**THE TASK**
Your answer should be the lines below from the one with "6. If an array" to the one with "14. Make use", both included, given again exactly and with nothing added.
■ ■ ■ ■ ■ ■ ■
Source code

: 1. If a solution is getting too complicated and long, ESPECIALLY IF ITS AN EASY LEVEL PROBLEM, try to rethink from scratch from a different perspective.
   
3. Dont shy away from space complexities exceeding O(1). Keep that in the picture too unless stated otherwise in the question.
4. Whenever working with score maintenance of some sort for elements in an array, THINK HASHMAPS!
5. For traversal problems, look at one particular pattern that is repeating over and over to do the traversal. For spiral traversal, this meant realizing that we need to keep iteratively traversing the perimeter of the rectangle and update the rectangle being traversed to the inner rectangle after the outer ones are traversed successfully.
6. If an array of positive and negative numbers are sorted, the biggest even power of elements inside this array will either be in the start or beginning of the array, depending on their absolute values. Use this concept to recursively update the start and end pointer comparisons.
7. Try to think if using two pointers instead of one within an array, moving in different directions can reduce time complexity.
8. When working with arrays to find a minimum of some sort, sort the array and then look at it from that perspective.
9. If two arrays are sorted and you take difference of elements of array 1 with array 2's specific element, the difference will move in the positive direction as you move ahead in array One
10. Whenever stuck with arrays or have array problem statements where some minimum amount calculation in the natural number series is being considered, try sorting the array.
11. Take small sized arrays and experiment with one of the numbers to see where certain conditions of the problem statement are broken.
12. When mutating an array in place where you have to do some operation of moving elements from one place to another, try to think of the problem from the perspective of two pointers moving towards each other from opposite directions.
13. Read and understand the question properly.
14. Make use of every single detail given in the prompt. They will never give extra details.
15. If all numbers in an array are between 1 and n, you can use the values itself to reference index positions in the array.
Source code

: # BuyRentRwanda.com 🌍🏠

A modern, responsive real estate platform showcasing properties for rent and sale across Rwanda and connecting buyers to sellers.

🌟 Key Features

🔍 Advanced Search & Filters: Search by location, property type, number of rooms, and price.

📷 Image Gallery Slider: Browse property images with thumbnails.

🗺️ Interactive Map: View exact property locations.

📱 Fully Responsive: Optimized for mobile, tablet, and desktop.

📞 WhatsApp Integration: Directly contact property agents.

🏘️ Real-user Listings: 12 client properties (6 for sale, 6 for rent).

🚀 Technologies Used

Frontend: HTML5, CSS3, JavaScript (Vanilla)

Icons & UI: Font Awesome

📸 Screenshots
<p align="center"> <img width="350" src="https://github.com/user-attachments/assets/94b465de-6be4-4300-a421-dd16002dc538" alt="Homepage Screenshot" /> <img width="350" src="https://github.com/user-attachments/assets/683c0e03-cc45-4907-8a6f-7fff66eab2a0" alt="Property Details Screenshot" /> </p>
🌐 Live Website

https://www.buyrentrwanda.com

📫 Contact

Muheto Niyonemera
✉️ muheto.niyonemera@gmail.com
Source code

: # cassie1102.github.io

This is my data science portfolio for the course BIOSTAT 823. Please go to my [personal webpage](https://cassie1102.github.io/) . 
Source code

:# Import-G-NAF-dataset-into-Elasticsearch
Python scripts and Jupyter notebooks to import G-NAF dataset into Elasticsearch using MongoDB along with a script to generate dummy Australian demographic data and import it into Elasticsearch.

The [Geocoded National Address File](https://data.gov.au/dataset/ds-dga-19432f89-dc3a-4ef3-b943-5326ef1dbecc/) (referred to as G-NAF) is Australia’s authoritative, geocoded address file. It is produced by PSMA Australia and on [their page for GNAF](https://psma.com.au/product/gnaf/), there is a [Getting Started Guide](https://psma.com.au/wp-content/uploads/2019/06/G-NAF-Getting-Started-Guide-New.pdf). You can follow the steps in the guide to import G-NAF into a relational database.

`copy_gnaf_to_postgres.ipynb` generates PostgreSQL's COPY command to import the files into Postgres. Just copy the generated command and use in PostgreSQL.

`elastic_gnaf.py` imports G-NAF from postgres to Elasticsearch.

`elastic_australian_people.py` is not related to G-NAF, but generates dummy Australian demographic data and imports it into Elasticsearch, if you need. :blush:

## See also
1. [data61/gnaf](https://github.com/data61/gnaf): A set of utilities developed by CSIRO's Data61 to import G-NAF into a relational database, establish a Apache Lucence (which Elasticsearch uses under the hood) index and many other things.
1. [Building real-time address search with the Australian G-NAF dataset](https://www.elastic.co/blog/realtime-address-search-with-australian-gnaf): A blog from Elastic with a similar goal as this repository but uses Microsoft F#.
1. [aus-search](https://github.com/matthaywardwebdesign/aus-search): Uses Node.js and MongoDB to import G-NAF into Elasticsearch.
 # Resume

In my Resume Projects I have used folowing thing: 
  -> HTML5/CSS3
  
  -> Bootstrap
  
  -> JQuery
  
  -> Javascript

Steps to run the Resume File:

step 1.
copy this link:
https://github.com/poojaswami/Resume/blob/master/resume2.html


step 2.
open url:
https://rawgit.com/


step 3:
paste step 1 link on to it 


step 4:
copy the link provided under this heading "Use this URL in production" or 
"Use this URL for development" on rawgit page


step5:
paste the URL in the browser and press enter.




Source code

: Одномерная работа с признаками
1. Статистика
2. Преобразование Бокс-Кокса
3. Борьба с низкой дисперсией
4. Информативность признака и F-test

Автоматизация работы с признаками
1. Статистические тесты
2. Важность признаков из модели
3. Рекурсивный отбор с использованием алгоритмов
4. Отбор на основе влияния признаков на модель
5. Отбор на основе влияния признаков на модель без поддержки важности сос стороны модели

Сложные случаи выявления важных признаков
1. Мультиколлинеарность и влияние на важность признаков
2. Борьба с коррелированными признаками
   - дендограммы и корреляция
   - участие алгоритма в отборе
■ ■ ■ ■ ■ ■ ■
**EXERCISE RESULT**
6. If an array of positive and negative numbers are sorted, the biggest even power of elements inside this array will either be in the start or beginning of the array, depending on their absolute values. Use this concept to recursively update the start and end pointer comparisons.
7. Try to think if using two pointers instead of one within an array, moving in different directions can reduce time complexity.
8. When working with arrays to find a minimum of some sort, sort the array and then look at it from that perspective.
9. If two arrays are sorted and you take difference of elements of array 1 with array 2's specific element, the difference will move in the positive direction as you move ahead in array One
10. Whenever stuck with arrays or have array problem statements where some minimum amount calculation in the natural number series is being considered, try sorting the array.
11. Take small sized arrays and experiment with one of the numbers to see where certain conditions of the problem statement are broken.
12. When mutating an array in place where you have to do some operation of moving elements from one place to another, try to think of the problem from the perspective of two pointers moving towards each other from opposite directions.
13. Read and understand the question properly.
14. Make use of every single detail given in the prompt. They will never give extra details.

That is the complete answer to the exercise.